資本主義の終焉と歴史の危機 (集英社新書)
水野和夫「資本主義の終焉と歴史の危機」集英社新書、2014

日本の経済が、この20年、低迷を続けていることは誰も知っている。例えば、1990年代半ばから現在までおよそ20年間の、日本とアメリカの株価推移を比較してみる。すると、日本の株価が3割下落しているのに、アメリカは3倍以上になっていることが分かる。その凄まじいまでの落差は、一体何故なのか。その原因を多くの人が探っていて、様々な報告がなされている。その中で、この本は日本経済の低迷について独特の主張をしており、今や多くの人の注目を集めているようだ。著者の答えは、ここ20年の日米の格差は、アメリカが電子・金融空間を作り上げたから、というものだ。それは必然的にバブルを生み、その都度貧富の差を拡大させる。だから結論として、日本がアメリカの後を追う必要は全く無い、ということになる。この本における彼の主張を、項目に整理してみよう。

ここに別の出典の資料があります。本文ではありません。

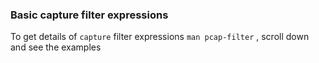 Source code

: ### Basic capture filter expressions

To get details of `capture` filter expressions `man pcap-filter` , scroll down and see the examples
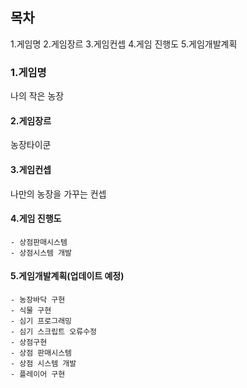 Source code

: ## 목차
1.게임명
2.게임장르
3.게임컨셉
4.게임 진행도
5.게임개발계획






### 1.게임명

나의 작은 농장
#### 2.게임장르

농장타이쿤

#### 3.게임컨셉

나만의 농장을 가꾸는 컨셉 

#### 4.게임 진행도
    - 상점판매시스템
    - 상점시스템 개발



#### 5.게임개발계획(업데이트 예정)
    - 농장바닥 구현
    - 식물 구현
    - 심기 프로그래밍
    - 심기 스크립트 오류수정
    - 상점구현
    - 상점 판매시스템 
    - 상점 시스템 개발
    - 플레이어 구현
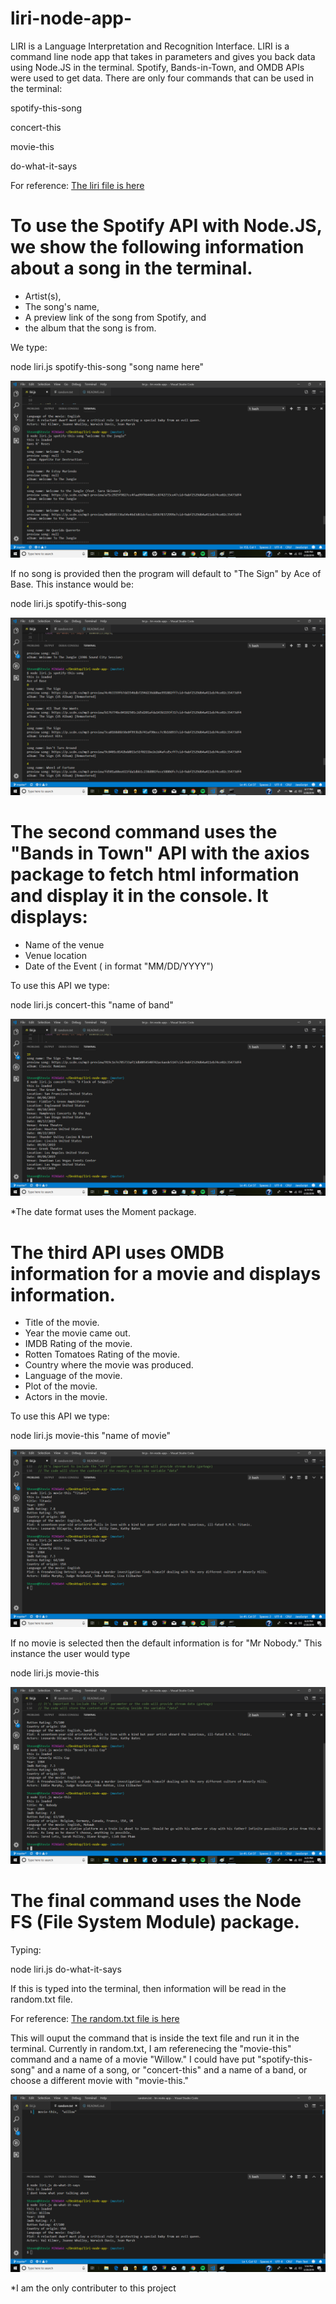 # liri-node-app-

 LIRI is a Language Interpretation and Recognition Interface. LIRI is a command line node app that takes in parameters and gives you back data using Node.JS in the terminal. Spotify, Bands-in-Town, and OMDB APIs were used to get data. There are only four commands that can be used in the terminal:



spotify-this-song 

concert-this

movie-this

do-what-it-says


For reference:  [The liri file is here](liri.js)


# To use the Spotify API with Node.JS, we show the following information about a song in the terminal.


* Artist(s),
* The song's name,
* A preview link of the song from Spotify, and
* the album that the song is from.

We type:

node liri.js spotify-this-song "song name here"

![spotify-this-song](images/spotify-this-song.png)



If no song is provided then the program will default to "The Sign" by Ace of Base.
This instance would be:

node liri.js spotify-this-song

![ace-of-base](images/ace-of-base.png)



# The second command uses the "Bands in Town" API with   the axios package to fetch html information and display it in the console. It displays:

* Name of the venue
* Venue location
* Date of the Event ( in format "MM/DD/YYYY") 

To use this API we type:

node liri.js concert-this "name of band"

![concert-this](images/concert-this.png)

*The date format uses the Moment package. 


#  The third API uses OMDB information for a movie and displays information.  

  * Title of the movie.
   * Year the movie came out.
   * IMDB Rating of the movie.
   * Rotten Tomatoes Rating of the movie.
   * Country where the movie was produced.
   * Language of the movie.
   * Plot of the movie.
   * Actors in the movie.


To use this API we type:

node liri.js movie-this "name of movie"

![movie-this](images/movie-this.png)


If no movie is selected then the default information is for 
"Mr Nobody." This instance the user would type

node liri.js movie-this 

![mr-nobody](images/mr-nobody.png)



# The final command uses the Node FS (File System Module) package.

 Typing:


 node liri.js do-what-it-says
 
 If this is typed into the terminal, then information will be read in the random.txt file.
 
 For reference:  [The random.txt file is here](random.txt)
 
  This will ouput the command that is inside the text file and run it in the terminal.  Currently in random.txt, I am referenecing the "movie-this" command and a name of a movie "Willow."  I could have put "spotify-this-song" and a name of a song, or "concert-this" and a name of a band, or choose a different movie with "movie-this." 

![do-what-it-says](images/do-what-it-says.png)

*I am the only contributer to this project







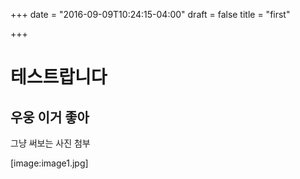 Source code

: +++
date = "2016-09-09T10:24:15-04:00"
draft = false
title = "first"

+++

# 테스트랍니다
## 우웅 이거 좋아
그냥 써보는 사진 첨부

[image:image1.jpg] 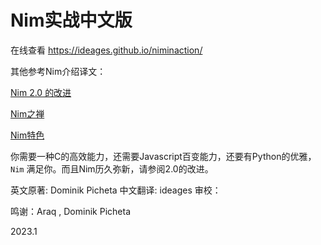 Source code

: # Nim实战中文版

在线查看 <https://ideages.github.io/niminaction/>

其他参考Nim介绍译文：


[Nim 2.0 的改进](<https://ideages.github.io/niminaction/nim2.0.html>)

[Nim之禅](<https://ideages.github.io/niminaction/2021-11-15-zen-of-nim_cn.html>)

[Nim特色](<https://ideages.github.io/niminaction/nimspecial.html>)

你需要一种C的高效能力，还需要Javascript百变能力，还要有Python的优雅，`Nim` 满足你。而且Nim历久弥新，请参阅2.0的改进。

英文原著: Dominik Picheta
中文翻译: ideages 
审校：


鸣谢：Araq , Dominik Picheta

2023.1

① 日本の長期金利は、既に10年以上2%を下回り、最近では1%以下である。2%以下の低金利がこんなに続くのは、16世紀のイタリア・ジェノバ以来で、歴史的なものだ。 しかも日本だけでなく、今や2%程度の低金利が、先進国では普通になって来ている。
② 2%以下の長期金利が10年も続けば、社会・経済が激変せざるを得ない。なぜなら、その水準では、資本主義生産で利潤を得ることが出来ないからだ。
③ 資本主義の行き詰まりは、空間の制約と資源の高騰に直面した1970年代に、既に始まっている。アメリカは、困難を乗り越えるために、電子・金融空間を作った。
④ 資本の自由化が本格化した1995年以後、アメリカが世界中から多額の資本を集めて投資を行う、電子・金融空間が完成した。その結果、厖大なマネーが作り出された。
⑤ アメリカの電子・金融空間は、数年に一度バブルを生み、その崩壊を繰り返すしかな い。その都度、政府が公的資金でシステムを救済するが、一方で中間層を没落させる。
⑥ グローバリズムにより、発展途上国の開発が進む。しかし、発展途上国が先進国になる可能性はない。むしろ今後は、先進国も発展途上国も、貧富の差が大きくなる。
⑦ 企業の利潤が雇用者に分配される比率は、1990年代末から急低下していて、中間層の没落が始まっている。このままでは、民主主義の維持が難しくなる可能性がある。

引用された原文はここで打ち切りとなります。